Which lines of the material hold the word "yang"? Copy each one.
Records for this exercise below:
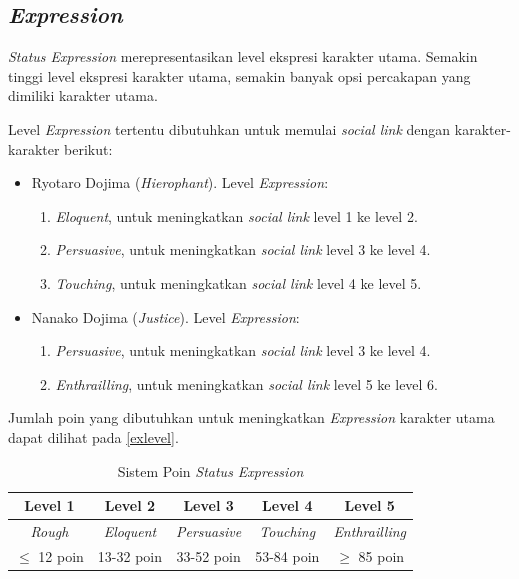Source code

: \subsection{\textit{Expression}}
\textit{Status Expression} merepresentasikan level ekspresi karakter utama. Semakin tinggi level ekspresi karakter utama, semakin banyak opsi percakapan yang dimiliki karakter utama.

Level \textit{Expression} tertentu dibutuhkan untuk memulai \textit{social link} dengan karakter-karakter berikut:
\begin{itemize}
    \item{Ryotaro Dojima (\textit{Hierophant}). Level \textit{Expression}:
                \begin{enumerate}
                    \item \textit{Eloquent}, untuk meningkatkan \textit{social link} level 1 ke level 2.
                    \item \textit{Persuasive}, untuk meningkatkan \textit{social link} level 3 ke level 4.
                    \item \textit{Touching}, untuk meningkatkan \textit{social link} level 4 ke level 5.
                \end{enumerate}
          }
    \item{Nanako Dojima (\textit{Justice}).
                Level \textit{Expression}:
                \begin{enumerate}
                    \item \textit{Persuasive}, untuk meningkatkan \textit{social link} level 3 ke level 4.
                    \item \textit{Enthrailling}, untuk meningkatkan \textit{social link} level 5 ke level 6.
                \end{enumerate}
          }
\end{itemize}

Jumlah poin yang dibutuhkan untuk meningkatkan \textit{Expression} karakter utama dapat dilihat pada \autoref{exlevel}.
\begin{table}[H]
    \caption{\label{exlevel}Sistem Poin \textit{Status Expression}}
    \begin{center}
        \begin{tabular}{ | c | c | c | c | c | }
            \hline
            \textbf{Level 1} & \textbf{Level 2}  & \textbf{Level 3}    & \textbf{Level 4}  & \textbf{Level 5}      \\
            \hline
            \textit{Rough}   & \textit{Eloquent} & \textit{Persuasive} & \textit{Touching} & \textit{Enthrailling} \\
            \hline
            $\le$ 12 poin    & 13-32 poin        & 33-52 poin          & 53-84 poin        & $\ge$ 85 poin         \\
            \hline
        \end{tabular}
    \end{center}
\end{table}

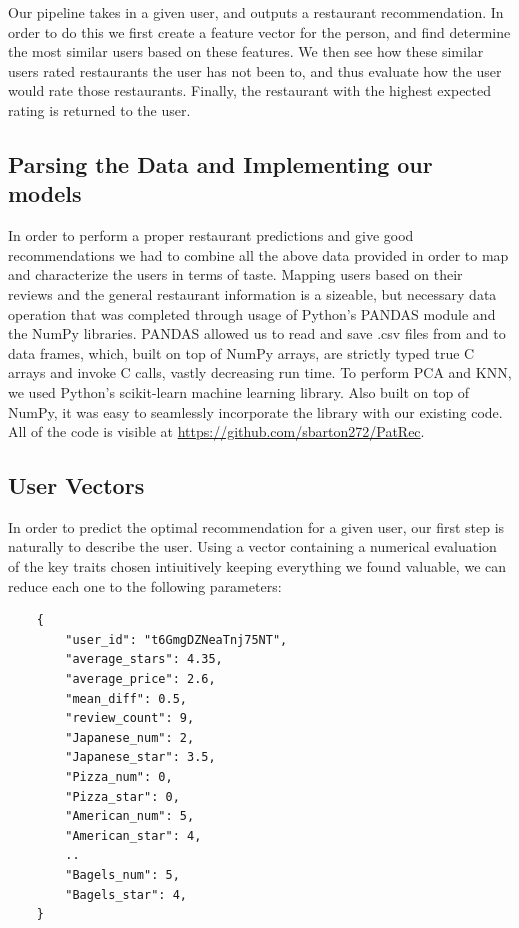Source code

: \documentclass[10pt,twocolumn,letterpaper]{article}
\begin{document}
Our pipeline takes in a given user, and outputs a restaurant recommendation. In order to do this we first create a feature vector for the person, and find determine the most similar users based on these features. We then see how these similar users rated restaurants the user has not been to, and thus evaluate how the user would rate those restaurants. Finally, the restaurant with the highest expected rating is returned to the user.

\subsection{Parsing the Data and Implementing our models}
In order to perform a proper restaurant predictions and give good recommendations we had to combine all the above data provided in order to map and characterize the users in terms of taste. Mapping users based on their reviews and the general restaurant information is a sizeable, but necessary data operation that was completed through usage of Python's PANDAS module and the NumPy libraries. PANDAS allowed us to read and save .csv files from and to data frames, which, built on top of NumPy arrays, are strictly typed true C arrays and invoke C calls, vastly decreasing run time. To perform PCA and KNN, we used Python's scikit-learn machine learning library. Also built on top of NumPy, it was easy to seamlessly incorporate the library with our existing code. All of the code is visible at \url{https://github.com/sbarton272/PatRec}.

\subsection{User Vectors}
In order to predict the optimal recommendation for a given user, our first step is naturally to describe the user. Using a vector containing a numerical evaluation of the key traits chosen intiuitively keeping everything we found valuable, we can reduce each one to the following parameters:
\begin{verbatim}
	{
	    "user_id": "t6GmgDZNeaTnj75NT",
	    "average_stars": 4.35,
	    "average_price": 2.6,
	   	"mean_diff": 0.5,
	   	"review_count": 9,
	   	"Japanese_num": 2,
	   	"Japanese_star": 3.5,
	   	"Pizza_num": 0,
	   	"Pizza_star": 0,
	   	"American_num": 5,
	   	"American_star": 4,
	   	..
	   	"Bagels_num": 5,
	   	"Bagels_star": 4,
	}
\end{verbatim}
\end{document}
End of Records for this exercise.
# Response below:
\textit{Status Expression} merepresentasikan level ekspresi karakter utama. Semakin tinggi level ekspresi karakter utama, semakin banyak opsi percakapan yang dimiliki karakter utama.
Jumlah poin yang dibutuhkan untuk meningkatkan \textit{Expression} karakter utama dapat dilihat pada \autoref{exlevel}.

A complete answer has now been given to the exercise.